TASK DESCRIPTION: Answer with one number only: the count of lines below that hold the word "feriados".

Rendered images with source text:
---------------

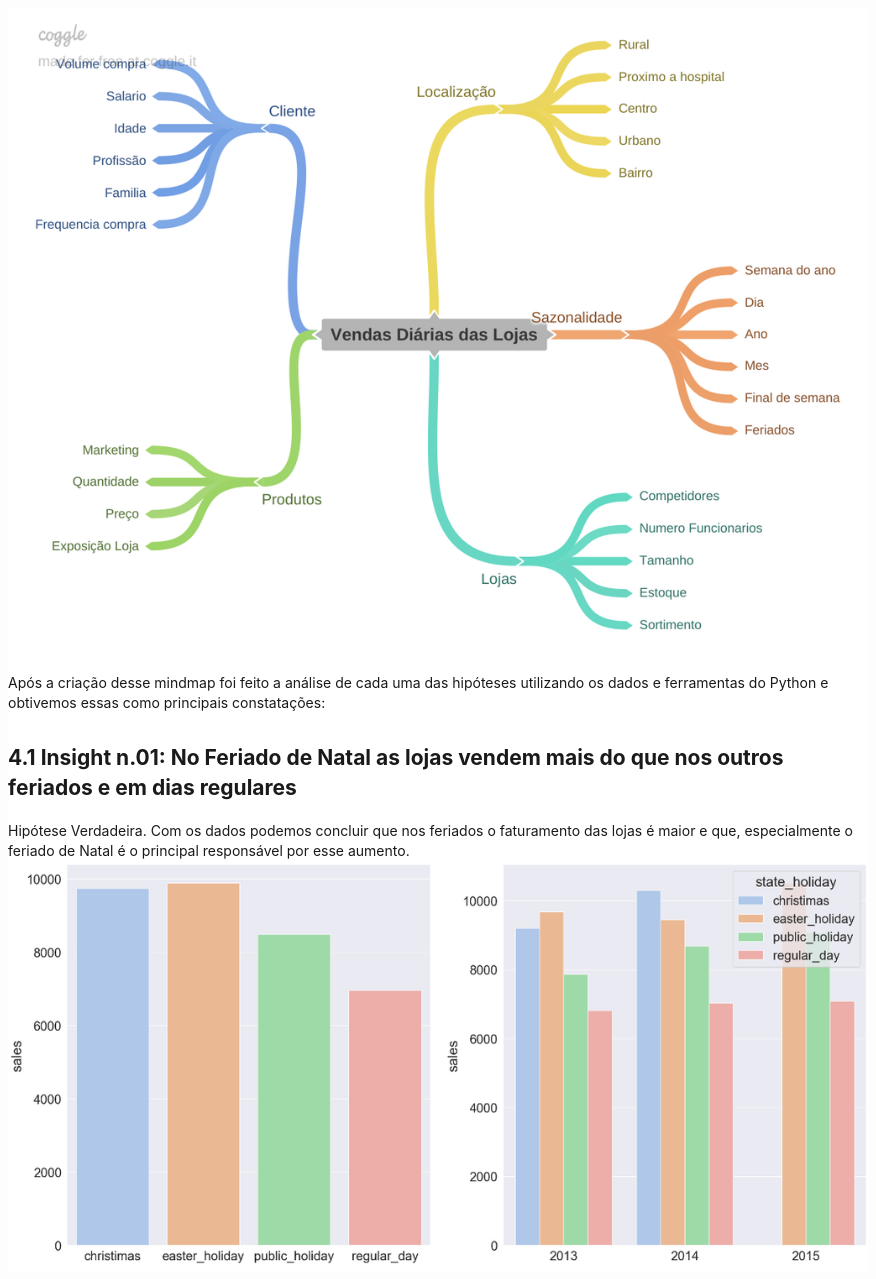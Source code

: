 <img src="images\Vendas_Diarias_das_Lojas_mindmap.png">
Após a criação desse mindmap foi feito a análise de cada uma das hipóteses utilizando os dados e ferramentas do Python e obtivemos essas como principais constatações:

## 4.1 Insight n.01: No Feriado de Natal as lojas vendem mais do que nos outros feriados e em dias regulares
Hipótese Verdadeira. Com os dados podemos concluir que nos feriados o faturamento das lojas é maior e que, especialmente o feriado de Natal é o principal responsável por esse aumento.
<img src="images\Vendas_por_feriado.png">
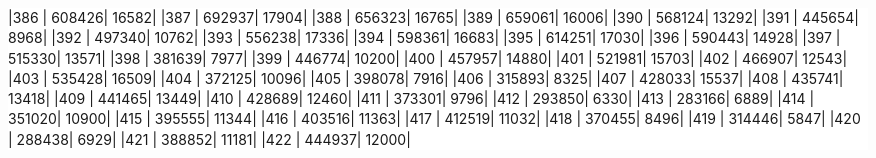 |386 |      608426|        16582|
|387 |      692937|        17904|
|388 |      656323|        16765|
|389 |      659061|        16006|
|390 |      568124|        13292|
|391 |      445654|         8968|
|392 |      497340|        10762|
|393 |      556238|        17336|
|394 |      598361|        16683|
|395 |      614251|        17030|
|396 |      590443|        14928|
|397 |      515330|        13571|
|398 |      381639|         7977|
|399 |      446774|        10200|
|400 |      457957|        14880|
|401 |      521981|        15703|
|402 |      466907|        12543|
|403 |      535428|        16509|
|404 |      372125|        10096|
|405 |      398078|         7916|
|406 |      315893|         8325|
|407 |      428033|        15537|
|408 |      435741|        13418|
|409 |      441465|        13449|
|410 |      428689|        12460|
|411 |      373301|         9796|
|412 |      293850|         6330|
|413 |      283166|         6889|
|414 |      351020|        10900|
|415 |      395555|        11344|
|416 |      403516|        11363|
|417 |      412519|        11032|
|418 |      370455|         8496|
|419 |      314446|         5847|
|420 |      288438|         6929|
|421 |      388852|        11181|
|422 |      444937|        12000|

---------------

ANSWER TO THIS EXERCISE: 2